§ **How to complete this task**:
Pick every line from the data that holds the word "send".

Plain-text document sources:
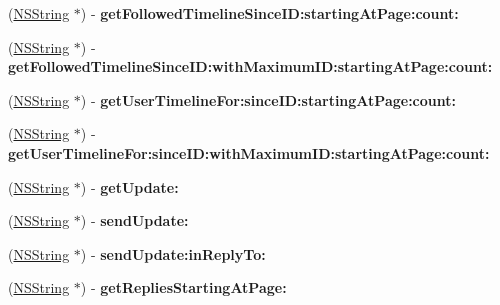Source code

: \begin{DoxyCompactItemize}
\item 
\hypertarget{interface_m_g_twitter_engine_a8a40d534561bffabb34490c6e2dcc85e}{
(\hyperlink{class_n_s_string}{\-N\-S\-String} $\ast$) -\/ {\bfseries get\-Followed\-Timeline\-Since\-I\-D\-:starting\-At\-Page\-:count\-:}}
\label{interface_m_g_twitter_engine_a8a40d534561bffabb34490c6e2dcc85e}

\item 
\hypertarget{interface_m_g_twitter_engine_a34c0ba6dea70bb23981e638c04892298}{
(\hyperlink{class_n_s_string}{\-N\-S\-String} $\ast$) -\/ {\bfseries get\-Followed\-Timeline\-Since\-I\-D\-:with\-Maximum\-I\-D\-:starting\-At\-Page\-:count\-:}}
\label{interface_m_g_twitter_engine_a34c0ba6dea70bb23981e638c04892298}

\item 
\hypertarget{interface_m_g_twitter_engine_a54684be9ec4e9eedf6e501824b986b20}{
(\hyperlink{class_n_s_string}{\-N\-S\-String} $\ast$) -\/ {\bfseries get\-User\-Timeline\-For\-:since\-I\-D\-:starting\-At\-Page\-:count\-:}}
\label{interface_m_g_twitter_engine_a54684be9ec4e9eedf6e501824b986b20}

\item 
\hypertarget{interface_m_g_twitter_engine_abc3afd27a25718d85c971168a395917e}{
(\hyperlink{class_n_s_string}{\-N\-S\-String} $\ast$) -\/ {\bfseries get\-User\-Timeline\-For\-:since\-I\-D\-:with\-Maximum\-I\-D\-:starting\-At\-Page\-:count\-:}}
\label{interface_m_g_twitter_engine_abc3afd27a25718d85c971168a395917e}

\item 
\hypertarget{interface_m_g_twitter_engine_a6e76154597c9aa014d2312e3ffbc191a}{
(\hyperlink{class_n_s_string}{\-N\-S\-String} $\ast$) -\/ {\bfseries get\-Update\-:}}
\label{interface_m_g_twitter_engine_a6e76154597c9aa014d2312e3ffbc191a}

\item 
\hypertarget{interface_m_g_twitter_engine_afec750c02977315eb3e938aacadcb6cd}{
(\hyperlink{class_n_s_string}{\-N\-S\-String} $\ast$) -\/ {\bfseries send\-Update\-:}}
\label{interface_m_g_twitter_engine_afec750c02977315eb3e938aacadcb6cd}

\item 
\hypertarget{interface_m_g_twitter_engine_a2b93cebbb4800a9b57cd9917e67a08e5}{
(\hyperlink{class_n_s_string}{\-N\-S\-String} $\ast$) -\/ {\bfseries send\-Update\-:in\-Reply\-To\-:}}
\label{interface_m_g_twitter_engine_a2b93cebbb4800a9b57cd9917e67a08e5}

\item 
\hypertarget{interface_m_g_twitter_engine_a2a34493b9e5aaae1e50eadfc2d250cd7}{
(\hyperlink{class_n_s_string}{\-N\-S\-String} $\ast$) -\/ {\bfseries get\-Replies\-Starting\-At\-Page\-:}}
\label{interface_m_g_twitter_engine_a2a34493b9e5aaae1e50eadfc2d250cd7}


\end{DoxyCompactItemize}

§ **Exercise result**:
(\hyperlink{class_n_s_string}{\-N\-S\-String} $\ast$) -\/ {\bfseries send\-Update\-:}}
(\hyperlink{class_n_s_string}{\-N\-S\-String} $\ast$) -\/ {\bfseries send\-Update\-:in\-Reply\-To\-:}}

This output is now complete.